David Lapp – ein US-Army-Rabbiner in München

Rabbi Colonel David Lapp, 1931 in Wien geboren und 1940 mit seinen Eltern in die USA emigriert, war ab 1958 für die US-Army als Jewish Chaplain - als Militärrabbiner - tätig. Am Dienstag, den 20. März erinnert er sich anlässlich der Schenkung eine mobilen Tora-Schreins in einem Vortrag an seine Münchner Jahre Anfang der 60er-Jahre.

Von 1960 bis 1963 war er in dieser Funktion in München und in den 1970er Jahren in Ansbach stationiert. Mit seinem Vortrag erinnert Rabbi Lapp an ein kaum bekanntes Kapitel jüdisch-deutscher Nachkriegsgeschichte, als neben den neu aufgebauten Israelitischen Kultusgemeinden in München und anderen bayerischen Städten auch Gemeinden für die jüdischen Angehörigen der US-Army bestanden.

Am Dienstag, 20. März 2012 erzählt Rabbi Lapp von den Aufgaben eines Militärrabbiners und über seine Zeit in München. Anlass seines Besuches ist die Schenkung seines „Jewish Chaplain Combat Kit“ – eines transportablen Tora-Schreins für den Einsatz in der Armee – an das Jüdische Museum München.

Einführung und Moderation: Bernhard Purin

Jüdisches Museum München, St.-Jakobs-Platz 16
Dienstag, den 20. März 2012, 19 Uhr, in Zusammenarbeit mit der Literaturhandlung

Hier geht es zur Facebook-Einladung.

2 thoughts on “David Lapp – ein US-Army-Rabbiner in München

  1. Schade, ich habe die Info über den Vortrag von Rabbi David Lapp zu spät erhalten und seine Erinnerungs-speech versäumt. Gibt es die schriftlich? Ich befasse mich mit „Jüdischem Leben in Bogenhausen“ und hätte gerne authentische Informationen über Entwicklung und Ende der Synagoge in der Neuberghauser Straße/Bogenhauser Kirchplatz.
    Außerdem arbeite ich mit einem Team zum Thema „Amis in Giesing“ (McGraw-Kaserne, Siedlung am Perlacher Forst…).
    Ist es möglich, Kontaktdaten – e-mail, Telefon…von Rabbi David lapp zu bekommen?

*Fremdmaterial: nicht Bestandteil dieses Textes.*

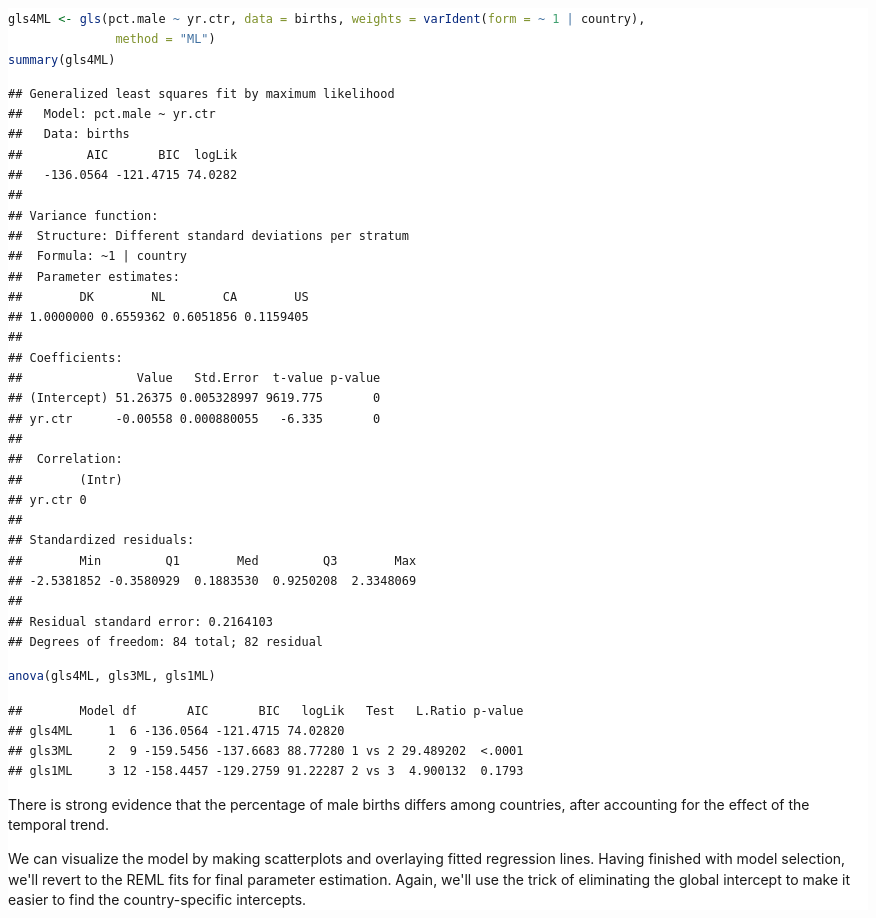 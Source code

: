 
``` r
gls4ML <- gls(pct.male ~ yr.ctr, data = births, weights = varIdent(form = ~ 1 | country),
               method = "ML")
summary(gls4ML)
```

```
## Generalized least squares fit by maximum likelihood
##   Model: pct.male ~ yr.ctr 
##   Data: births 
##         AIC       BIC  logLik
##   -136.0564 -121.4715 74.0282
## 
## Variance function:
##  Structure: Different standard deviations per stratum
##  Formula: ~1 | country 
##  Parameter estimates:
##        DK        NL        CA        US 
## 1.0000000 0.6559362 0.6051856 0.1159405 
## 
## Coefficients:
##                Value   Std.Error  t-value p-value
## (Intercept) 51.26375 0.005328997 9619.775       0
## yr.ctr      -0.00558 0.000880055   -6.335       0
## 
##  Correlation: 
##        (Intr)
## yr.ctr 0     
## 
## Standardized residuals:
##        Min         Q1        Med         Q3        Max 
## -2.5381852 -0.3580929  0.1883530  0.9250208  2.3348069 
## 
## Residual standard error: 0.2164103 
## Degrees of freedom: 84 total; 82 residual
```

``` r
anova(gls4ML, gls3ML, gls1ML)
```

```
##        Model df       AIC       BIC   logLik   Test   L.Ratio p-value
## gls4ML     1  6 -136.0564 -121.4715 74.02820                         
## gls3ML     2  9 -159.5456 -137.6683 88.77280 1 vs 2 29.489202  <.0001
## gls1ML     3 12 -158.4457 -129.2759 91.22287 2 vs 3  4.900132  0.1793
```

There is strong evidence that the percentage of male births differs among countries, after accounting for the effect of the temporal trend.

We can visualize the model by making scatterplots and overlaying fitted regression lines.  Having finished with model selection, we'll revert to the REML fits for final parameter estimation.  Again, we'll use the trick of eliminating the global intercept to make it easier to find the country-specific intercepts.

  2. Sehr geehrter Dr. Karl, vielen Dank für Ihre Anfrage. Und wir haben eine gute Nachricht: Herr Purin wird eine kleine Rückschau über den Abend verfassen, die wir hier auf dem Blog im Laufe der Woche posten werden. Übrigens kann man den Tora-Schein bis 14. April bei uns im Foyer besichtigen. Hinsichtlich der Kontaktanfrage melden wir uns per Mail.